Likewise, when I found out on Wednesday, December 19th that we had to create value stream maps of our processes by January 4th, to be used to guide critical decisions of the team that would replace our obsolete factory-wide software with the Oracle-based replacement, it appeared to be impossible. Due to the slow end of the month I was able to create something I thought adequate, or as adequate as could be expected given how inappropriate value stream maps are for transactional processes (VSM’s are designed to find dead spots in physical processes) and how little time I had. VSM’s are meant to be built from on the spot observations, which take a lot of time to gather if you are going for the entire shipping process–so my data was crude estimates.

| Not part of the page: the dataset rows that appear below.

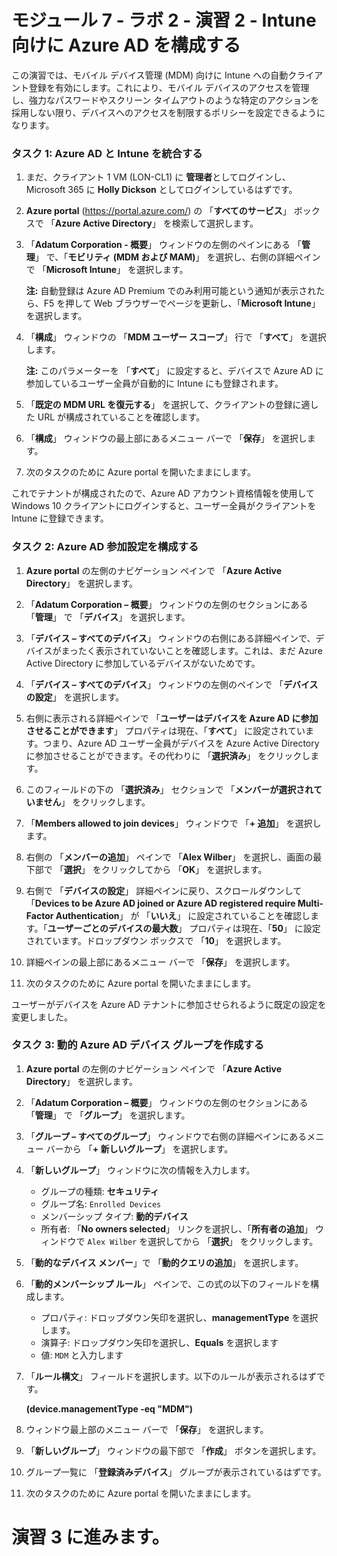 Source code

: # モジュール 7 - ラボ 2 - 演習 2 - Intune 向けに Azure AD を構成する 

この演習では、モバイル デバイス管理 (MDM) 向けに Intune への自動クライアント登録を有効にします。これにより、モバイル デバイスのアクセスを管理し、強力なパスワードやスクリーン タイムアウトのような特定のアクションを採用しない限り、デバイスへのアクセスを制限するポリシーを設定できるようになります。

### タスク 1: Azure AD と Intune を統合する

1. まだ、クライアント 1 VM (LON-CL1) に **管理者**としてログインし、Microsoft 365 に **Holly Dickson** としてログインしているはずです。

2. **Azure portal** (https://portal.azure.com/) の 「**すべてのサービス**」 ボックスで 「**Azure Active Directory**」 を検索して選択します。

3. 「**Adatum Corporation - 概要**」 ウィンドウの左側のペインにある 「**管理**」 で、「**モビリティ (MDM および MAM)**」 を選択し、右側の詳細ペインで 「**Microsoft Intune**」 を選択します。

    **注:** 自動登録は Azure AD Premium でのみ利用可能という通知が表示されたら、F5 を押して Web ブラウザーでページを更新し、「**Microsoft Intune**」 を選択します。

4. 「**構成**」 ウィンドウの 「**MDM ユーザー スコープ**」 行で 「**すべて**」 を選択します。

    **注:** このパラメーターを 「**すべて**」 に設定すると、デバイスで Azure AD に参加しているユーザー全員が自動的に Intune にも登録されます。

5. 「**既定の MDM URL を復元する**」 を選択して、クライアントの登録に適した URL が構成されていることを確認します。

6. 「**構成**」 ウィンドウの最上部にあるメニュー バーで 「**保存**」 を選択します。

7. 次のタスクのために Azure portal を開いたままにします。

これでテナントが構成されたので、Azure AD アカウント資格情報を使用して Windows 10 クライアントにログインすると、ユーザー全員がクライアントを Intune に登録できます。


### タスク 2: Azure AD 参加設定を構成する

1. **Azure portal** の左側のナビゲーション ペインで 「**Azure Active Directory**」 を選択します。

2. 「**Adatum Corporation – 概要**」 ウィンドウの左側のセクションにある 「**管理**」 で 「**デバイス**」 を選択します。

3. 「**デバイス – すべてのデバイス**」 ウィンドウの右側にある詳細ペインで、デバイスがまったく表示されていないことを確認します。これは、まだ Azure Active Directory に参加しているデバイスがないためです。

4. 「**デバイス – すべてのデバイス**」 ウィンドウの左側のペインで 「**デバイスの設定**」 を選択します。

5. 右側に表示される詳細ペインで 「**ユーザーはデバイスを Azure AD に参加させることができます**」 プロパティは現在、「**すべて**」 に設定されています。つまり、Azure AD ユーザー全員がデバイスを Azure Active Directory に参加させることができます。その代わりに 「**選択済み**」 をクリックします。

6. このフィールドの下の 「**選択済み**」 セクションで 「**メンバーが選択されていません**」 をクリックします。

7. 「**Members allowed to join devices**」 ウィンドウで 「**+ 追加**」 を選択します。

8. 右側の 「**メンバーの追加**」 ペインで 「**Alex Wilber**」 を選択し、画面の最下部で 「**選択**」 をクリックしてから 「**OK**」 を選択します。

9. 右側で 「**デバイスの設定**」 詳細ペインに戻り、スクロールダウンして 「**Devices to be Azure AD joined or Azure AD registered require Multi-Factor Authentication**」 が 「**いいえ**」 に設定されていることを確認します。「**ユーザーごとのデバイスの最大数**」 プロパティは現在、「**50**」 に設定されています。ドロップダウン ボックスで 「**10**」 を選択します。

10. 詳細ペインの最上部にあるメニュー バーで 「**保存**」 を選択します。

11. 次のタスクのために Azure portal を開いたままにします。

ユーザーがデバイスを Azure AD テナントに参加させられるように既定の設定を変更しました。


### タスク 3: 動的 Azure AD デバイス グループを作成する

1. **Azure portal** の左側のナビゲーション ペインで 「**Azure Active Directory**」 を選択します。

2. 「**Adatum Corporation – 概要**」 ウィンドウの左側のセクションにある 「**管理**」 で 「**グループ**」 を選択します。

3. 「**グループ – すべてのグループ**」 ウィンドウで右側の詳細ペインにあるメニュー バーから 「**+ 新しいグループ**」 を選択します。

4. 「**新しいグループ**」 ウィンドウに次の情報を入力します。

    - グループの種類: **セキュリティ**
    - グループ名: `Enrolled Devices`
    - メンバーシップ タイプ: **動的デバイス**
    - 所有者: 「**No owners selected**」 リンクを選択し、「**所有者の追加**」 ウィンドウで `Alex Wilber` を選択してから 「**選択**」 をクリックします。

5. 「**動的なデバイス メンバー**」で 「**動的クエリの追加**」 を選択します。

6. 「**動的メンバーシップ ルール**」 ペインで、この式の以下のフィールドを構成します。

    - プロパティ: ドロップダウン矢印を選択し、**managementType** を選択します。
    - 演算子: ドロップダウン矢印を選択し、**Equals** を選択します  
    - 値: `MDM` と入力します

3. 「**ルール構文**」 フィールドを選択します。以下のルールが表示されるはずです。

    **(device.managementType -eq  &quot;MDM&quot;)**

7. ウィンドウ最上部のメニュー バーで 「**保存**」 を選択します。

8. 「**新しいグループ**」 ウィンドウの最下部で 「**作成**」 ボタンを選択します。

9. グループ一覧に 「**登録済みデバイス**」 グループが表示されているはずです。

10. 次のタスクのために Azure portal を開いたままにします。


# 演習 3 に進みます。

There are a couple of more stages to this documentation, but the other teams in the factory that are supposed to be mapping out their processes show little concern over the deadlines, or the detail and accuracy of their work. We all know, even me, that this information is going to be little used; yet I still incline to view this as a critical chance to prevent even just one or two monstrosities from masquerading as features in our new software. Although our work now might be just for show and tell, the larger undertaking is something we will live with for years, not forget as soon as it is done. So it is a cause for legitimate concern, right?